BEGIN

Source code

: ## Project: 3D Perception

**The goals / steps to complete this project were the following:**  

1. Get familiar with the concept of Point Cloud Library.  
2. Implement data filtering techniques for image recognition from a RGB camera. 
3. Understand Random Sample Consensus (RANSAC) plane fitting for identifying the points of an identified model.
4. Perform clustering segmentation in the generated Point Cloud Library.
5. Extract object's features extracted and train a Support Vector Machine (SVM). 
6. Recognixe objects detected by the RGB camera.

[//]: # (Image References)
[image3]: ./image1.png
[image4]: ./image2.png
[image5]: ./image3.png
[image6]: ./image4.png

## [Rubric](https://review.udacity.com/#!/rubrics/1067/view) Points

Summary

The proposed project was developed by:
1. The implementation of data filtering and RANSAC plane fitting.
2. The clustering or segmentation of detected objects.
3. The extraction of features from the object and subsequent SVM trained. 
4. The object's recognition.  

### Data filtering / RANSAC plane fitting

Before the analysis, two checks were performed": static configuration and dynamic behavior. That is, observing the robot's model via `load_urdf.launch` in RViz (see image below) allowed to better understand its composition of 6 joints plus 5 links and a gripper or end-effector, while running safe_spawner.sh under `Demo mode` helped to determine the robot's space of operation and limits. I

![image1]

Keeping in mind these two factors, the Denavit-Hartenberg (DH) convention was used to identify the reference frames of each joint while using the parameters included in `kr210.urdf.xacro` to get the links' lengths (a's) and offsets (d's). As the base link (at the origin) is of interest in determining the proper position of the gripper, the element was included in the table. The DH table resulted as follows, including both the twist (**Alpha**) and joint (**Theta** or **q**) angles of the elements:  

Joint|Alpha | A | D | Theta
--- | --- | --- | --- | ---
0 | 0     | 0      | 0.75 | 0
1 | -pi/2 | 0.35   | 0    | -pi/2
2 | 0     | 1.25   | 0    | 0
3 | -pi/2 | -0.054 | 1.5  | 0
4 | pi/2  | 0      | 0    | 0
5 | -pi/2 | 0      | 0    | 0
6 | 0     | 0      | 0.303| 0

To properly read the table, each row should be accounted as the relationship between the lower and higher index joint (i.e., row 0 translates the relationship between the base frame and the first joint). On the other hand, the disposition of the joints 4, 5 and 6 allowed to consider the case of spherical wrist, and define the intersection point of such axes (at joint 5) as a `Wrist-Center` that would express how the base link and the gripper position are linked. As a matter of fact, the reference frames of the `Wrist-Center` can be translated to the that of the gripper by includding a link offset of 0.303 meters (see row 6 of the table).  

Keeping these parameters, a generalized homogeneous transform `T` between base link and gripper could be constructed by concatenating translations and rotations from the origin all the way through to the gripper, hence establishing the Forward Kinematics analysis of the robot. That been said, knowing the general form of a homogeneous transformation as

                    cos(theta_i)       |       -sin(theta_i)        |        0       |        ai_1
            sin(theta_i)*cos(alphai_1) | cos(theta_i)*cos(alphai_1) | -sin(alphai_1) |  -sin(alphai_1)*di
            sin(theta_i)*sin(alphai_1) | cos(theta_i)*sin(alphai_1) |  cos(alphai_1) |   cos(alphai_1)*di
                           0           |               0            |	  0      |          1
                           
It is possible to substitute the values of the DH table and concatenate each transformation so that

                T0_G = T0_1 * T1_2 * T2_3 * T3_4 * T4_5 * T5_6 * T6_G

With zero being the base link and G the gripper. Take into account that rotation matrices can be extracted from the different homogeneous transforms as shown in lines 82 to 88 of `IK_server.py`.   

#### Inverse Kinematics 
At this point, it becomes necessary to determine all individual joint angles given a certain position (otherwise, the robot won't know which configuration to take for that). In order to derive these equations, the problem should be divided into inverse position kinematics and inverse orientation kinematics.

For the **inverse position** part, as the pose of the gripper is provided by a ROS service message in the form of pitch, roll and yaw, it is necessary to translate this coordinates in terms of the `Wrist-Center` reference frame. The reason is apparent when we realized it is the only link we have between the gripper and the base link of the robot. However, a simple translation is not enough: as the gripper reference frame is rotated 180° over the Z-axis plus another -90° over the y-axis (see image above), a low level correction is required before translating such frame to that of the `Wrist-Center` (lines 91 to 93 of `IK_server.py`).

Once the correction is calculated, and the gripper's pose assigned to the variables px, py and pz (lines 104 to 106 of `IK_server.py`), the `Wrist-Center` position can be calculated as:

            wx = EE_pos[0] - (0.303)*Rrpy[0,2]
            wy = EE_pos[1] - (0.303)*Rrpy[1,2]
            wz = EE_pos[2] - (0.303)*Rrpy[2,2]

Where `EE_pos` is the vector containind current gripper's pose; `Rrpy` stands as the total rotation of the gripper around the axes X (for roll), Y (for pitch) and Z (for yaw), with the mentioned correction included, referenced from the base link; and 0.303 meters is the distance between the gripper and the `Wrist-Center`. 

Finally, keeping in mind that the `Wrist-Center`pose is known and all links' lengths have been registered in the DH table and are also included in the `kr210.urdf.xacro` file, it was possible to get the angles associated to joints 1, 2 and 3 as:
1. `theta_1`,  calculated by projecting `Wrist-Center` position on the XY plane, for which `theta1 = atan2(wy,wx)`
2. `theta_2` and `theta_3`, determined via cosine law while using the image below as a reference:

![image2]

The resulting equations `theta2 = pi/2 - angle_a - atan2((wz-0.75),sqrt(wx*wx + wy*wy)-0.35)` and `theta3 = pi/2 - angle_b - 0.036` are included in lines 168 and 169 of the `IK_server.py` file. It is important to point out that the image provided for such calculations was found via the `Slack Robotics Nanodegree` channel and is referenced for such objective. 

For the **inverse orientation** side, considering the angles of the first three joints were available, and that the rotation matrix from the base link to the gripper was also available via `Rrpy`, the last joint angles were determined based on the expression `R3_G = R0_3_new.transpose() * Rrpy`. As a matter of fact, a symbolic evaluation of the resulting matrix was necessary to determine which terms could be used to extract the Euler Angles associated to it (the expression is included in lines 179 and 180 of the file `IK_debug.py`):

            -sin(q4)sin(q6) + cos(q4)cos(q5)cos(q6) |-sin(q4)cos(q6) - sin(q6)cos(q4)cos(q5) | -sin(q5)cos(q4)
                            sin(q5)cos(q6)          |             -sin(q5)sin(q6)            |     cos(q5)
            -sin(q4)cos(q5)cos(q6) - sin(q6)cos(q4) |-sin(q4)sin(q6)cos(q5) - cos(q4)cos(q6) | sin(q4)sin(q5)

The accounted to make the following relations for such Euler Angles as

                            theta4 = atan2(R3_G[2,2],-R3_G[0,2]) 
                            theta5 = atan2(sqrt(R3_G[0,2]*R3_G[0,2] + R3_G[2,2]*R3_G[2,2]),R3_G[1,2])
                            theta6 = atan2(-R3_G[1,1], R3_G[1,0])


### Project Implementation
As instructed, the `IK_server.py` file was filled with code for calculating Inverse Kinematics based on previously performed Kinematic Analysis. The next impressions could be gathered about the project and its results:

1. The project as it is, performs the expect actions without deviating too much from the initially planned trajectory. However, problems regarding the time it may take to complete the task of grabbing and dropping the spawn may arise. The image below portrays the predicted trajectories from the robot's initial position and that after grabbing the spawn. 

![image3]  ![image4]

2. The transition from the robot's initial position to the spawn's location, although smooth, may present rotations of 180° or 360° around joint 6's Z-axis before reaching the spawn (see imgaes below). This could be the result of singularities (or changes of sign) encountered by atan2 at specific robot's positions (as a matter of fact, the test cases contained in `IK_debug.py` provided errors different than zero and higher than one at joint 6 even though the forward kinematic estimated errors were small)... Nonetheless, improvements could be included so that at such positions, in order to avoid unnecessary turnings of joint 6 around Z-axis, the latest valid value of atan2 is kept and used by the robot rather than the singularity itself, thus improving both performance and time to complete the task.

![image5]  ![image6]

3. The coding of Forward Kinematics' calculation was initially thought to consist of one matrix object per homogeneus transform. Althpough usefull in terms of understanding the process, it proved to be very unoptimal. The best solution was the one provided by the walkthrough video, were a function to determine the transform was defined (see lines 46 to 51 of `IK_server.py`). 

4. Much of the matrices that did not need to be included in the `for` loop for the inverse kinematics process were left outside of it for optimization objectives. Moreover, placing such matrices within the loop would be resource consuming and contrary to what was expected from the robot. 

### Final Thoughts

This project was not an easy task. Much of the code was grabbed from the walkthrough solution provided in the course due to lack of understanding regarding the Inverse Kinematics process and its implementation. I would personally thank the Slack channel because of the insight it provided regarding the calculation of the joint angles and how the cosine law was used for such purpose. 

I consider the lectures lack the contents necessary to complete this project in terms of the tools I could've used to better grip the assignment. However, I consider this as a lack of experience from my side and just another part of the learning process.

END

Assignment:
Return a word-for-word copy of the lines above from the one holding "wy = EE_pos[1]" through the one holding "theta4 = atan2(R3_G[2,2],-R3_G[0,2])", with both of them included and nothing besides.

Solved problem:
            wy = EE_pos[1] - (0.303)*Rrpy[1,2]
            wz = EE_pos[2] - (0.303)*Rrpy[2,2]

Where `EE_pos` is the vector containind current gripper's pose; `Rrpy` stands as the total rotation of the gripper around the axes X (for roll), Y (for pitch) and Z (for yaw), with the mentioned correction included, referenced from the base link; and 0.303 meters is the distance between the gripper and the `Wrist-Center`. 

Finally, keeping in mind that the `Wrist-Center`pose is known and all links' lengths have been registered in the DH table and are also included in the `kr210.urdf.xacro` file, it was possible to get the angles associated to joints 1, 2 and 3 as:
1. `theta_1`,  calculated by projecting `Wrist-Center` position on the XY plane, for which `theta1 = atan2(wy,wx)`
2. `theta_2` and `theta_3`, determined via cosine law while using the image below as a reference:

![image2]

The resulting equations `theta2 = pi/2 - angle_a - atan2((wz-0.75),sqrt(wx*wx + wy*wy)-0.35)` and `theta3 = pi/2 - angle_b - 0.036` are included in lines 168 and 169 of the `IK_server.py` file. It is important to point out that the image provided for such calculations was found via the `Slack Robotics Nanodegree` channel and is referenced for such objective. 

For the **inverse orientation** side, considering the angles of the first three joints were available, and that the rotation matrix from the base link to the gripper was also available via `Rrpy`, the last joint angles were determined based on the expression `R3_G = R0_3_new.transpose() * Rrpy`. As a matter of fact, a symbolic evaluation of the resulting matrix was necessary to determine which terms could be used to extract the Euler Angles associated to it (the expression is included in lines 179 and 180 of the file `IK_debug.py`):

            -sin(q4)sin(q6) + cos(q4)cos(q5)cos(q6) |-sin(q4)cos(q6) - sin(q6)cos(q4)cos(q5) | -sin(q5)cos(q4)
                            sin(q5)cos(q6)          |             -sin(q5)sin(q6)            |     cos(q5)
            -sin(q4)cos(q5)cos(q6) - sin(q6)cos(q4) |-sin(q4)sin(q6)cos(q5) - cos(q4)cos(q6) | sin(q4)sin(q5)

The accounted to make the following relations for such Euler Angles as

                            theta4 = atan2(R3_G[2,2],-R3_G[0,2]) 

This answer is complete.